Я немного усмехнулся. Мой собеседник подметил это очень точно. И в самом деле, зачем я задал такой вопрос? Тем более ему.

– Прости, я просто не знал, как начать нашу беседу. Но я должен признать, что ты как нельзя более вовремя.

– Что-то случилось?

Я невольно засмеялся. Он только что упрекнул меня в бессмысленных вопросах и тут же задал подобный вопрос сам. Все так же, не открывая глаза, я окинул взором моего гостя. Я слишком хорошо помнил его облик. В нем все было непринужденно-идеально и не было никакой вычурности. Его не слишком длинные и не слишком короткие черные волосы были незначительно покрыты сединой. Ростом он был, как мне казалось, чуть выше меня, хотя это могло быть лишь видимостью. Одет он был довольно просто: свободный балахон темно-бордового цвета с просторным капюшоном, закинутым за спину, аккуратные темные джинсы и выглядящие дорого походные кожаные ботинки. Он являлся ко мне в разных образах, и мне хотелось найти в его внешнем виде хоть какой-нибудь недостаток, но я должен был признать, что он идеален был во всем.

После небольшой паузы я наконец ответил ему, вспомнив Лермонтова:

– Да. Однажды меня угораздило родиться.

– Однажды тебе предстоит и умереть, – подхватив мою мысль, ответил мой гость и продолжил: – Надеюсь, ты не забываешь об этом?

– Стараюсь ни на мгновение не забывать. Но мне страшно. Ты же знаешь, что я всегда боялся всего, что связано со смертью. Раньше я был хоть в чем-то уверен, а сейчас же вокруг меня один только бред. Бред и сомнения в этом же бреде.

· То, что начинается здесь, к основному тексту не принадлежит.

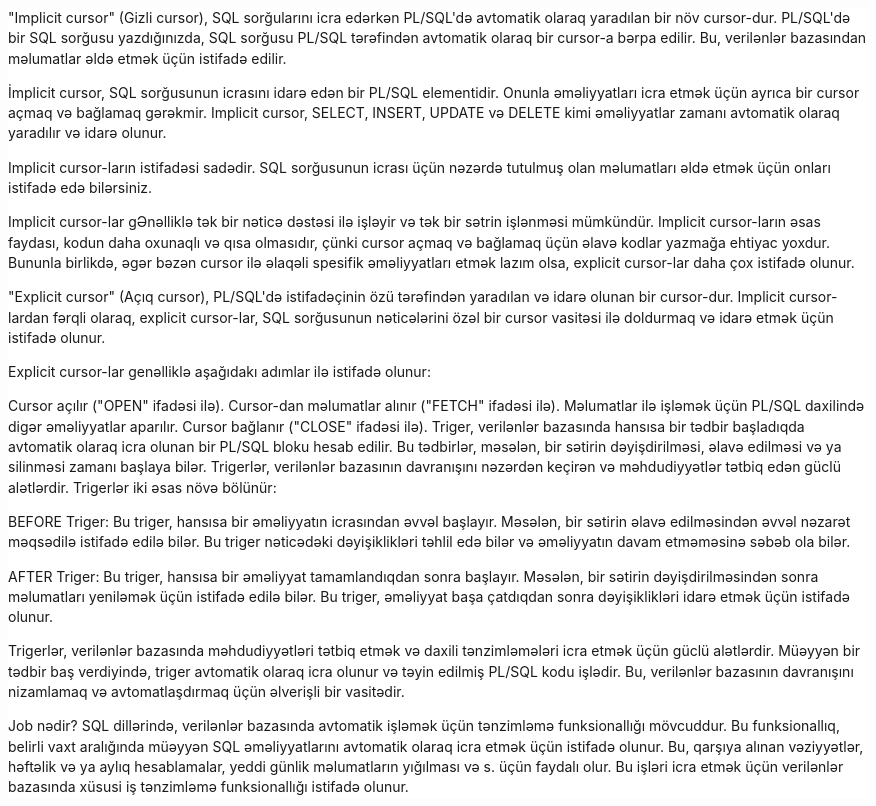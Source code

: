 "Implicit cursor" (Gizli cursor), SQL sorğularını icra edərkən PL/SQL'də avtomatik olaraq yaradılan bir növ cursor-dur. PL/SQL'də bir SQL sorğusu yazdığınızda, SQL sorğusu PL/SQL tərəfindən avtomatik olaraq bir cursor-a bərpa edilir. Bu, verilənlər bazasından məlumatlar əldə etmək üçün istifadə edilir.

İmplicit cursor, SQL sorğusunun icrasını idarə edən bir PL/SQL elementidir. Onunla əməliyyatları icra etmək üçün ayrıca bir cursor açmaq və bağlamaq gərəkmir. Implicit cursor, SELECT, INSERT, UPDATE və DELETE kimi əməliyyatlar zamanı avtomatik olaraq yaradılır və idarə olunur.

Implicit cursor-ların istifadəsi sadədir. SQL sorğusunun icrası üçün nəzərdə tutulmuş olan məlumatları əldə etmək üçün onları istifadə edə bilərsiniz.

Implicit cursor-lar gƏnəlliklə tək bir nəticə dəstəsi ilə işləyir və tək bir sətrin işlənməsi mümkündür. Implicit cursor-ların əsas faydası, kodun daha oxunaqlı və qısa olmasıdır, çünki cursor açmaq və bağlamaq üçün əlavə kodlar yazmağa ehtiyac yoxdur. Bununla birlikdə, əgər bəzən cursor ilə əlaqəli spesifik əməliyyatları etmək lazım olsa, explicit cursor-lar daha çox istifadə olunur.

"Explicit cursor" (Açıq cursor), PL/SQL'də istifadəçinin özü tərəfindən yaradılan və idarə olunan bir cursor-dur. Implicit cursor-lardan fərqli olaraq, explicit cursor-lar, SQL sorğusunun nəticələrini özəl bir cursor vasitəsi ilə doldurmaq və idarə etmək üçün istifadə olunur.

Explicit cursor-lar genəlliklə aşağıdakı adımlar ilə istifadə olunur:

Cursor açılır ("OPEN" ifadəsi ilə).
Cursor-dan məlumatlar alınır ("FETCH" ifadəsi ilə).
Məlumatlar ilə işləmək üçün PL/SQL daxilində digər əməliyyatlar aparılır.
Cursor bağlanır ("CLOSE" ifadəsi ilə). 
Triger, verilənlər bazasında hansısa bir tədbir başladıqda avtomatik olaraq icra olunan bir PL/SQL bloku hesab edilir. Bu tədbirlər, məsələn, bir sətirin dəyişdirilməsi, əlavə edilməsi və ya silinməsi zamanı başlaya bilər. Trigerlər, verilənlər bazasının davranışını nəzərdən keçirən və məhdudiyyətlər tətbiq edən güclü alətlərdir.
Trigerlər iki əsas növə bölünür:

BEFORE Triger: Bu triger, hansısa bir əməliyyatın icrasından əvvəl başlayır. Məsələn, bir sətirin əlavə edilməsindən əvvəl nəzarət məqsədilə istifadə edilə bilər. Bu triger nəticədəki dəyişiklikləri təhlil edə bilər və əməliyyatın davam etməməsinə səbəb ola bilər.

AFTER Triger: Bu triger, hansısa bir əməliyyat tamamlandıqdan sonra başlayır. Məsələn, bir sətirin dəyişdirilməsindən sonra məlumatları yeniləmək üçün istifadə edilə bilər. Bu triger, əməliyyat başa çatdıqdan sonra dəyişiklikləri idarə etmək üçün istifadə olunur.

Trigerlər, verilənlər bazasında məhdudiyyətləri tətbiq etmək və daxili tənzimləmələri icra etmək üçün güclü alətlərdir. Müəyyən bir tədbir baş verdiyində, triger avtomatik olaraq icra olunur və təyin edilmiş PL/SQL kodu işlədir. Bu, verilənlər bazasının davranışını nizamlamaq və avtomatlaşdırmaq üçün əlverişli bir vasitədir. 

Job nədir? SQL dillərində, verilənlər bazasında avtomatik işləmək üçün tənzimləmə funksionallığı mövcuddur. Bu funksionallıq, belirli vaxt aralığında müəyyən SQL əməliyyatlarını avtomatik olaraq icra etmək üçün istifadə olunur. Bu, qarşıya alınan vəziyyətlər, həftəlik və ya aylıq hesablamalar, yeddi günlik məlumatların yığılması və s. üçün faydalı olur. Bu işləri icra etmək üçün verilənlər bazasında xüsusi iş tənzimləmə funksionallığı istifadə olunur.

Усмехнувшись, Странник ответил мне:

– Мне кажется, ты сейчас излишне категоричен, к тому же напрашиваешься на жалость к себе.

– Но разве я не имею права на жалость к себе? – начал было отвечать я, но тут же прервался и через секунду понуро добавил: – Хотя… Ты, как всегда, прав.

Я не мог не признать этого. Он был неизменно точен, и казалось, что эта точность была естественна для него. Морщины на его лице невольно наводили на мысль о множестве жизненных перипетий, через которые он, вероятно, прошел за годы своей жизни. Сколько ему было лет? Я не знал достоверно. Но всяко больше, чем мне. Выглядел он лет на сорок пять.

Я решил сформулировать свою проблему как можно более точно:

– Я не знаю, зачем мне жить дальше, и не знаю, где взять уверенности, что хотя бы какой-то путь правильный.

– Искренности больше. Тем не менее вопрос был банален, а значит, мой ответ будет таким же. Жить дальше, просто потому что у тебя нет права отказываться от жизни. А уверенность придет тогда, когда ты не оставишь места для сомнений и прочего вздора в своей голове.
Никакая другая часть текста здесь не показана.